Сорос слишком натерпелся от нацистов, чтобы высоко оценивать
любой национализм. «Он порождает только зло и разрушения, шовинизм и войны. Я
против любого национализма. Если бы можно бцло отделить позитивные стороны
национализма от негативных и возместить нанесенный им политический и социальный
ущерб, я признал бы вашу правоту. Но так не бывает».

В это самое время Сорос подвергался свирепым нападкам
националистических режимов в Восточной Европе. «Занятно, они пытаются связать
меня с сионистским заговором, с сионистскими мудрецами. Как странно!» Еще бы!
Ведь Сорос почти не связывал себя с еврейским этносом!

Когда часы показали 23.30, Сорос и Ланда были эмоционально
опустошены своей бессдой.
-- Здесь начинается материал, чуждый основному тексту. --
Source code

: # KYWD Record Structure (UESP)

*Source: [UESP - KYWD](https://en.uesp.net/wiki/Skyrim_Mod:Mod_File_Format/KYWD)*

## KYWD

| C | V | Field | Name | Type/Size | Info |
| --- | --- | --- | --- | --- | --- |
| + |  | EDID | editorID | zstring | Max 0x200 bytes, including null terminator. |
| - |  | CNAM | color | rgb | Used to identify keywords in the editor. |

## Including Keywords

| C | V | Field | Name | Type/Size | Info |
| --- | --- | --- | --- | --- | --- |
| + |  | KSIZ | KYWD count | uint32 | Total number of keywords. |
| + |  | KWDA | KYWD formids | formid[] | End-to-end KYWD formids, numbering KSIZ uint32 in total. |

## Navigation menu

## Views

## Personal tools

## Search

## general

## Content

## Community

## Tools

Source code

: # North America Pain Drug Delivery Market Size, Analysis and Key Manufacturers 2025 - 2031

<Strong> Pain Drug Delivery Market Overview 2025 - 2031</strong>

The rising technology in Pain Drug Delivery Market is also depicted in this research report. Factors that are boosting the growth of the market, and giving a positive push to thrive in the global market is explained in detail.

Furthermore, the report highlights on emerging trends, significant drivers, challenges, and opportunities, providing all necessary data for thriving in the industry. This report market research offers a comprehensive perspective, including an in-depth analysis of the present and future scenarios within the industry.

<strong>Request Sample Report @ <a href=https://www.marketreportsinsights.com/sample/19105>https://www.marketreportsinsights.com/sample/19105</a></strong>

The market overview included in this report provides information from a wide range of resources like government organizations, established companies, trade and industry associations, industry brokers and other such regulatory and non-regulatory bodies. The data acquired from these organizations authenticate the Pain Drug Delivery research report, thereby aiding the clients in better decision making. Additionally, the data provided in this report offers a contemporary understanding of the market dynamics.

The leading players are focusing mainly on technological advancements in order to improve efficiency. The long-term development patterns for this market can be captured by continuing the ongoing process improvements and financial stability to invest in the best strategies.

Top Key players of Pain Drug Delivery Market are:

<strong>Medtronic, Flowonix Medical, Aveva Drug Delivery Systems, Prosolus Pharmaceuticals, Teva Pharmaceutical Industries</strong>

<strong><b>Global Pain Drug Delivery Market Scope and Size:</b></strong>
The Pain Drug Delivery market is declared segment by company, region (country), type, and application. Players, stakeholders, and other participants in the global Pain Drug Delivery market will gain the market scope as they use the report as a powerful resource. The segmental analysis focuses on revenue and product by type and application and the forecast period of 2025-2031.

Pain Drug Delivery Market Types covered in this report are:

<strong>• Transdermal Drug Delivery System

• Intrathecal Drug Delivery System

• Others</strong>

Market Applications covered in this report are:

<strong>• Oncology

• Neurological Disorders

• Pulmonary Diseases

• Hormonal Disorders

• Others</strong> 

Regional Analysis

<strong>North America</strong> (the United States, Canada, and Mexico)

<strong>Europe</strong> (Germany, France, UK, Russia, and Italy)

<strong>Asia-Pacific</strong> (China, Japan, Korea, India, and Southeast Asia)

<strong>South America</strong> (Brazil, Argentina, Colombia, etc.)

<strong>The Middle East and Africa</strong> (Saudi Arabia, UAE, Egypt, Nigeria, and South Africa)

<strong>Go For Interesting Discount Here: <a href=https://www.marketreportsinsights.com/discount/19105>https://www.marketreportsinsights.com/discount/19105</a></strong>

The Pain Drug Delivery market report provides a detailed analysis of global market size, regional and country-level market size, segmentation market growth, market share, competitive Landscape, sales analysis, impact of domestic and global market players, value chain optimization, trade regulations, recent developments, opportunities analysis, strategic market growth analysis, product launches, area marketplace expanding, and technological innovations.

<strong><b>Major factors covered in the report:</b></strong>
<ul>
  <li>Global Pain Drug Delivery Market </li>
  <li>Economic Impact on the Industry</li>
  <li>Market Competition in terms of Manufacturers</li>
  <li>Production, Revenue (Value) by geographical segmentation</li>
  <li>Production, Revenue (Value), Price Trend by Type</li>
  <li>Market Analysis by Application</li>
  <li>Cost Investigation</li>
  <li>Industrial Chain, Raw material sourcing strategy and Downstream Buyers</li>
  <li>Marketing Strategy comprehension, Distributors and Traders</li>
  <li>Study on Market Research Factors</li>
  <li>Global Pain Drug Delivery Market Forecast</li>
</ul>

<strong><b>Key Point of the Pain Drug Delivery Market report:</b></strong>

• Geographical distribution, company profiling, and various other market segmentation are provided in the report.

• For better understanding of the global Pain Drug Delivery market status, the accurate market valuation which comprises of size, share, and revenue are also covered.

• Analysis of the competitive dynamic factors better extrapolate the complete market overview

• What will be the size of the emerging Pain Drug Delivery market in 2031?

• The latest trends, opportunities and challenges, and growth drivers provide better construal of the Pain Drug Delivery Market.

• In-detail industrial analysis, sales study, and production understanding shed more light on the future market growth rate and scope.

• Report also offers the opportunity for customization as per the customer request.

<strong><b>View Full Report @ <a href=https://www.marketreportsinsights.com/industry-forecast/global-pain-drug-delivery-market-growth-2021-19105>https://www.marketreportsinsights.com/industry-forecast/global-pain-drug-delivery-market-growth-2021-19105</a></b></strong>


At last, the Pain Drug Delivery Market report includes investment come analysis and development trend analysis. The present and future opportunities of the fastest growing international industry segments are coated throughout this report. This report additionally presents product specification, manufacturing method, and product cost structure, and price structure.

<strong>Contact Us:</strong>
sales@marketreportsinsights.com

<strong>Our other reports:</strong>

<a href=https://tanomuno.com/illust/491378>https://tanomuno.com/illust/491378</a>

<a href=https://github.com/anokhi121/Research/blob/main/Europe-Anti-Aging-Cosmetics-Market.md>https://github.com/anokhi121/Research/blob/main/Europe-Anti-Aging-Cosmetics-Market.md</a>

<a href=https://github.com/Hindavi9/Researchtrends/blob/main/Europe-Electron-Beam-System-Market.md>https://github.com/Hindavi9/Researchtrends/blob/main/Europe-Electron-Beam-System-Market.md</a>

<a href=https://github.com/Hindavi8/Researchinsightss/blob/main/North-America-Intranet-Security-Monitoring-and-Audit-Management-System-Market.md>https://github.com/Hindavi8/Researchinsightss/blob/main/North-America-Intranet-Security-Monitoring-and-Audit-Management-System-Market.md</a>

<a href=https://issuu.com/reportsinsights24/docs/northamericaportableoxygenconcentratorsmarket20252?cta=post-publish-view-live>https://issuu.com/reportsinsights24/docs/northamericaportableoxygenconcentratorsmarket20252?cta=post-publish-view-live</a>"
На прощание Ланда обернулся к Соросу:

— Я считаю одной из своих обязанностей вернуть вам, наконец,
такое же чувство общности с Израилем, какое присуще остальным вашим политическим
воззрениям. Вернуть вас еврейской общине.

— Заманчиво, — туманно ответствовал Сорос. Уже в лифте
Чэттерджи обернулся к Ланда и заявил: «Я просто потрясен. Никогда не видел
ничего подобного! Я почти ничего не знал о Джордже». Ланда был удивлен не меньше.
Вечер оказался глубоким эмоциональным переживанием и для Ланда, и для Сороса.

Через несколько месяцев, в январе 1993 года, Ланда
встретился с Соросом в нью-йоркском офисе инвестора, чтобы пожать друг другу
руки и подписать контракт. Сорос наверняка не забыл тот октябрьский вечер и,
должно быть, чувствовал, что может показаться нежелающим сотрудничать с
израильской фирмой только потому, что это как-то выпятило бы его еврейское
происхождение. Он желал рассеять такое впечатление у Ланда.

Пожимая ему руку, Сорос сказал: «Знаете, я рад, что ваша
компания находится именно в Израиле». Ланда расценил его слова как признание,
что эта сделка представляет для Сороса не только коммерческий интерес. Ланда
воспользовался случаем пригласить Сороса в Израиль, и Сорос согласился.

Встреча с Бенни Ланда ознаменовала более глубокие изменения
в личности Джорджа Сороса. В начале 90-х его друзья и сотрудники отметили
перемены в его отношении к религии и пробудившийся интерес к своему прошлому.
Он просил у знакомых, и том числе Даниэля Дорона, соответствующие книги,
включая Талмуд. «Он стал интересоваться еврейской культурой. Он как-то внезапно
осознал, что не появился из пустоты», — говорит Дорон. Перемены проявлялись
по-разному. На церемонии открытия фонда Сороса в Бухаресте он вышел к
собравшейся толпе и воскликнул: «Я Джордж Сорос, и я венгерский еврей!» Сандра
Пралонг стояла рядом. Она вспоминает, как пораженная толпа разом умолкла.
Румыны не привыкли к признаниям в том, что некто гордится своим еврейским
происхождением.

Невероятная метаморфоза, особенно для человека, до 50 лет не
желавшего слыть евреем и считавшего свою национальность обузой. Однако теперь,
в начале 90-х годов, казалось, все переменилось.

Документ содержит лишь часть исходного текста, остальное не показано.